Quando o governador João Doria (PSDB) inaugurou a vacinação contra Covid em 17 de janeiro, pareceu uma vitória retumbante. Sete meses depois, com quase todos os paulistas adultos imunizados, fica evidente que Jair Bolsonaro, ele sim, ganhou a guerra.
O presidente escapou de ser derrotado pela pandemia em dois fronts. No de São Paulo, sua campanha a favor do vírus impôs a reabertura das atividades antes da hora. No outro, em Brasília, conseguiu cobrir de fumaça as revoltantes revelações da CPI sobre negociatas e prevaricação na compra de vacinas.
Doria sempre afirma que a suspensão progressiva das restrições se baseia em critérios técnicos, respeito à ciência e recomendações de especialistas. A imunização coletiva, em sua lógica, autorizaria a retomada. Acredita quem quiser.
Em primeiro lugar, não tem cabimento falar em imunidade populacional. Até sexta-feira (13), é verdade, 88,2% dos adultos paulistas tinham recebido uma primeira dose, número não desprezível. E o governo paulista promete chegar a 100% nesta segunda (16).
Por outro lado, só 26,9% da população geral do estado estavam então com a proteção completa contra o vírus Sars-CoV-2. O coronavírus ainda encontra amplo espaço para se multiplicar e sofrer mutações que possam adaptá-lo melhor à população humana.
Em segundo lugar, epidemiologistas não comprometidos com o governador sempre consideraram um erro administrar a Covid de olho nas cifras de internação e ocupação de leitos de UTI. Tais indicadores estão em queda, assim como casos e óbitos, mas já houve outros recuos e novas ondas antes; o que importa é a transmissão.
A delta, uma das variantes surgidas com a circulação continuada do vírus, apareceu na Índia e hoje responde por 90% dos novos diagnósticos de Covid no mundo. Sua capacidade de contágio é duas vezes maior que no início da pandemia, há indícios de que possa ser mais letal, e ela mal começou a se espalhar pelo Brasil.
Mesmo diante disso, Doria anunciou com três semanas de antecedência que a vida voltaria ao normal na quarta-feira (18). Não haverá mais limites de horário nem lotação em bares, restaurantes e lojas; focos de aglomeração como pistas de dança continuam banidos.

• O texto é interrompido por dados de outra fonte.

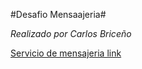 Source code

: #Desafio Mensaajeria#


*Realizado por Carlos Briceño*


[Servicio de mensajeria  link](https://carlosdb21.github.io/Desafio-mensajeria/) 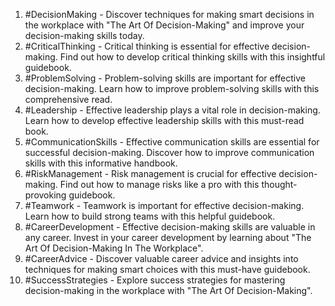 1. #DecisionMaking - Discover techniques for making smart decisions in the workplace with "The Art Of Decision-Making" and improve your decision-making skills today.
2. #CriticalThinking - Critical thinking is essential for effective decision-making. Find out how to develop critical thinking skills with this insightful guidebook.
3. #ProblemSolving - Problem-solving skills are important for effective decision-making. Learn how to improve problem-solving skills with this comprehensive read.
4. #Leadership - Effective leadership plays a vital role in decision-making. Learn how to develop effective leadership skills with this must-read book.
5. #CommunicationSkills - Effective communication skills are essential for successful decision-making. Discover how to improve communication skills with this informative handbook.
6. #RiskManagement - Risk management is crucial for effective decision-making. Find out how to manage risks like a pro with this thought-provoking guidebook.
7. #Teamwork - Teamwork is important for effective decision-making. Learn how to build strong teams with this helpful guidebook.
8. #CareerDevelopment - Effective decision-making skills are valuable in any career. Invest in your career development by learning about "The Art Of Decision-Making In The Workplace".
9. #CareerAdvice - Discover valuable career advice and insights into techniques for making smart choices with this must-have guidebook.
10. #SuccessStrategies - Explore success strategies for mastering decision-making in the workplace with "The Art Of Decision-Making".

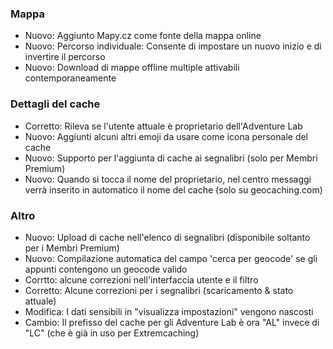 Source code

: ### Mappa
- Nuovo: Aggiunto Mapy.cz come fonte della mappa online
- Nuovo: Percorso individuale: Consente di impostare un nuovo inizio e di invertire il percorso
- Nuovo: Download di mappe offline multiple attivabili contemporaneamente

### Dettagli del cache
- Corretto: Rileva se l'utente attuale è proprietario dell'Adventure Lab
- Nuovo: Aggiunti alcuni altri emoji da usare come icona personale del cache
- Nuovo: Supporto per l'aggiunta di cache ai segnalibri (solo per Membri Premium)
- Nuovo: Quando si tocca il nome del proprietario, nel centro messaggi verrà inserito in automatico il nome del cache (solo su geocaching.com)

### Altro
- Nuovo: Upload di cache nell'elenco di segnalibri (disponibile soltanto per i Membri Premium)
- Nuovo: Compilazione automatica del campo 'cerca per geocode' se gli appunti contengono un geocode valido
- Corrtto: alcune correzioni nell'interfaccia utente e il filtro
- Corretto: Alcune correzioni per i segnalibri (scaricamento & stato attuale)
- Modifica: I dati sensibili in "visualizza impostazioni" vengono nascosti
- Cambio: Il prefisso del cache per gli Adventure Lab è ora "AL" invece di "LC" (che è già in uso per Extremcaching)
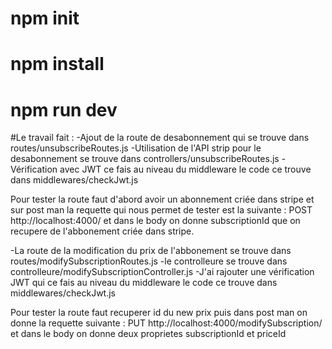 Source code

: # npm init
# npm install
# npm run dev

#Le travail fait :
-Ajout de la route de desabonnement qui se trouve dans routes/unsubscribeRoutes.js
-Utilisation de l'API strip pour le desabonnement se trouve dans controllers/unsubscribeRoutes.js
-Vérification avec JWT ce fais au niveau du middleware le code ce trouve dans middlewares/checkJwt.js

Pour tester la route faut d'abord avoir un abonnement criée dans stripe et sur post man la requette qui nous permet de tester est la suivante : POST http://localhost:4000/ et dans le body on donne subscriptionId que on recupere de l'abbonement criée dans stripe.

-La route de la modification du prix de l'abbonement se trouve dans routes/modifySubscriptionRoutes.js
-le controlleure se trouve dans controlleure/modifySubscriptionController.js
-J'ai rajouter une vérification JWT qui ce fais au niveau du middleware le code ce trouve dans middlewares/checkJwt.js

Pour tester la route faut recuperer id du new prix puis dans post man on donne la requette suivante : PUT http://localhost:4000/modifySubscription/ et dans le body on donne deux proprietes subscriptionId et priceId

Formaturas, casamentos e festas retornam, botecos se encherão mais do que já enchiam, ônibus e trens seguirão apinhados como sempre. O governador mantém, claro, a recomendação de usar máscaras, mas quem acredita que terá meios de impor o cumprimento da medida?
Após 17 meses de Covid no Brasil, quase 600 mil mortes e negocionismo galopante no Planalto, ninguém aguentava mais as restrições. A população se rendeu diante do corona, como Bolsonaro sempre prescreveu, e como ela capitulou Doria.
É só por contraste com o morticínio presidencial que o governador pôde posar como paladino da ciência, embora precipitando-se em sucessivos relaxamentos, avesso ao princípio da precaução. Nenhum administrador com mais de 142 mil mortos em seu turno pode cantar vitória sobre a Covid.
Nem Doria, nem muito menos Bolsonaro. O presidente, com mais de 567 mil óbitos no prontuário, obviamente causou malefício bem maior, até porque sabotou quanto pôde o que de certo rivais políticos tentavam fazer.
Só militares, empresários, parlamentares, policiais, ruralistas, pastores, muitos médicos e outras espécies de escroques ainda lhe dão apoio, sem importar-se com a montanha de cadáveres. É nesse sentido que Bolsonaro venceu: logrou tornar-nos indiferentes ao odor nauseabundo de morte que espalhou pelo país.